Christopher Taylor performed two challenging works for solo piano on a single program.
David Bazemore

Since 1955, when a then-unknown young pianist named Glenn Gould came along, the Goldberg Variations of J. S. Bach have been steadily gaining in stature. They’ve moved swiftly through several stages of public reception, from a pre-Gould reputation as a hyper-intellectual demonstration of compositional principles for harpsichord to an astounding feat of pianistic reinterpretation to what they have become today—the most exalted pieces of music ever written for solo keyboard.
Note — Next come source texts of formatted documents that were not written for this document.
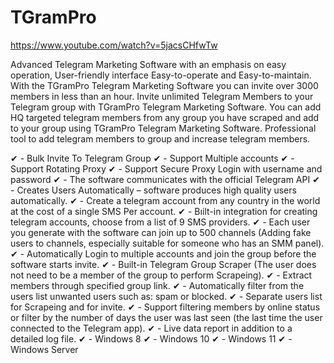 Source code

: # TGramPro

https://www.youtube.com/watch?v=5jacsCHfwTw

Advanced Telegram Marketing Software with an emphasis on easy operation, User-friendly interface Easy-to-operate and Easy-to-maintain.
With the TGramPro Telegram Marketing Software you can invite over 3000 members in less than an hour.
Invite unlimited Telegram Members to your Telegram group with TGramPro Telegram Marketing Software.
You can add HQ targeted telegram members from any group you have scraped and add to your group using TGramPro Telegram Marketing Software.
Professional tool to add telegram members to group and increase telegram members.​

✔ - Bulk Invite To Telegram Group
✔ - Support Multiple accounts
✔ - Support Rotating Proxy
✔ - Support Secure Proxy Login with username and password
✔ - The software communicates with the official Telegram API
✔ - Creates Users Automatically – software produces high quality users automatically.
✔ - Create a telegram account from any country in the world at the cost of a single SMS Per account.
✔ - Bוilt-in integration for creating telegram accounts, choose from a list of 9 SMS providers.
✔ - Each user you generate with the software can join up to 500 channels (Adding fake users to channels, especially suitable for someone who has an SMM panel).
✔ - Automatically Login to multiple accounts and join the group before the software starts invite.
✔ - Built-in Telegram Group Scraper (The user does not need to be a member of the group to perform Scrapeing).
✔ - Extract members through specified group link.
✔ - Automatically filter from the users list unwanted users such as: spam or blocked.
✔ - Separate users list for Scrapeing and for invite.
✔ - Support filtering members by online status or filter by the number of days the user was last seen (the last time the user connected to the Telegram app).
✔ - Live data report in addition to a detailed log file.
✔ - Windows 8
✔ - Windows 10
✔ - Windows 11
✔ - Windows Server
What made Wednesday’s outstanding performance of the legendary work even more impressive was that for pianist Christopher Taylor, the Goldberg Variations were probably the easy half of the program.
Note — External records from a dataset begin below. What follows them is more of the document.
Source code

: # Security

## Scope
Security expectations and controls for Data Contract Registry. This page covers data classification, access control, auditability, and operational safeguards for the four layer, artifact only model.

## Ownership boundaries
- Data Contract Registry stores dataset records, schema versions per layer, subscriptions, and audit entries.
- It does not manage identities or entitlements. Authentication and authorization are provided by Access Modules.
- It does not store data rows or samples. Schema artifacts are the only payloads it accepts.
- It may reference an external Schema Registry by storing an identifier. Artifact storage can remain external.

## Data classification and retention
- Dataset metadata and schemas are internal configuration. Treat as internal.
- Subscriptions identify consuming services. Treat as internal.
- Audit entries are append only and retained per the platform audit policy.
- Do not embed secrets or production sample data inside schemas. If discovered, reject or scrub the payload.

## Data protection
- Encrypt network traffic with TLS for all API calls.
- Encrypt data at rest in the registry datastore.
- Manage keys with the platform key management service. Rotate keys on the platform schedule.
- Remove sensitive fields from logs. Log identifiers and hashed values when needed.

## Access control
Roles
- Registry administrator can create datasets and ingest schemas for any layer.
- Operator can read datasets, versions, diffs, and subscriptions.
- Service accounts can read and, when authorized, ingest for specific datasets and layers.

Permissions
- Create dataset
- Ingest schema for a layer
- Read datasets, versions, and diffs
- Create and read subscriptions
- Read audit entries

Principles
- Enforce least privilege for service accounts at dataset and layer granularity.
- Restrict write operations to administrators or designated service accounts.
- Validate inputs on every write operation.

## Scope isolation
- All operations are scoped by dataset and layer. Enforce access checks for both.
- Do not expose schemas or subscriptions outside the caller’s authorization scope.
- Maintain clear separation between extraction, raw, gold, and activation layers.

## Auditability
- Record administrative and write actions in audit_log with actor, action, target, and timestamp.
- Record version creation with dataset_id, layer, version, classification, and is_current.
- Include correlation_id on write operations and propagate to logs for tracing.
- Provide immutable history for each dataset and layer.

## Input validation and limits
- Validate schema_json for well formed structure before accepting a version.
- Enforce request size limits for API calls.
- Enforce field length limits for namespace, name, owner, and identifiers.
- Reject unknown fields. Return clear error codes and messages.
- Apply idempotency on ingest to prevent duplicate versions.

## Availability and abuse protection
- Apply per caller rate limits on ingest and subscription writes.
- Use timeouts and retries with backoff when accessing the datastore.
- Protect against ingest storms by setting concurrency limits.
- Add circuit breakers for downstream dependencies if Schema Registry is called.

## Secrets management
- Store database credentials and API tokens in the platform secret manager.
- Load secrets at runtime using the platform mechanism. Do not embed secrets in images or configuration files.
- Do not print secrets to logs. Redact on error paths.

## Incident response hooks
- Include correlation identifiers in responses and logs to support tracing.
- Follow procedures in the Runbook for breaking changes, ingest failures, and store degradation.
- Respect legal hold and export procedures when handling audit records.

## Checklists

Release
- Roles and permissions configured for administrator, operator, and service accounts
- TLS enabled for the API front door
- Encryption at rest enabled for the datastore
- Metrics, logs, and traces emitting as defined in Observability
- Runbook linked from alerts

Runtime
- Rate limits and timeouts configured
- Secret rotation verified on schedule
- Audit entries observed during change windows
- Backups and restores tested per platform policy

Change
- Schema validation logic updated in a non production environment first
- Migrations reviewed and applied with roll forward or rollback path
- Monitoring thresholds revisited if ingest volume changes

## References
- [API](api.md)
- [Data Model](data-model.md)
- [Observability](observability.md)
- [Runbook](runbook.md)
Taylor, who is familiar to Music Academy audiences from his highly regarded 2008 performance of Olivier Messiaen’s Vingt Regards sur l’Enfant-Jésus, left the Goldbergs, which he played with gusto and thrilling precision, until after intermission. The first half of the evening was devoted to The People United Will Never Be Defeated!—a truly astounding late-20th-century work by Frederic Rzewski. Between the two, Taylor accomplished a feat of pianistic memorization and performance of which the like will not be soon witnessed again anywhere—or at least anywhere outside of a Christopher Taylor recital.

The Goldbergs are so popular, and mean so much to so many people, it seems wise to begin at the end and talk about what Taylor made of them. In his dark suit, pocket square, and T-shirt, Taylor looked like a department chair leaving a meeting to run a marathon—which is also an apt description of the leading qualities he brings to Bach. His intellectual analysis and articulation of the underlying structures of these 30 miniature masterpieces guides the overall approach, but the impression his playing leaves is physical to the point of athleticism. In the piece’s penultimate section, his virtuosity was especially apparent, giving even current Goldberg champion recording artist and all-around piano superstar Murray Perahia a run for his money.

Yet for this listener, the revelation of the concert was the Rzewski. At well over an hour, the 36-part The People United Will Never Be Defeated! is not for those with short attention spans. Constructed in Bach’s manner as a densely self-referential matrix of exponentially increasing difficulty, TPUWNBD! nevertheless managed to swing hard at times, undermining the assumed boundaries between classical and popular music, and reinvigorating the kind of thinking about life and history that came naturally to composers in Bach’s era and which is so much harder to achieve in our own.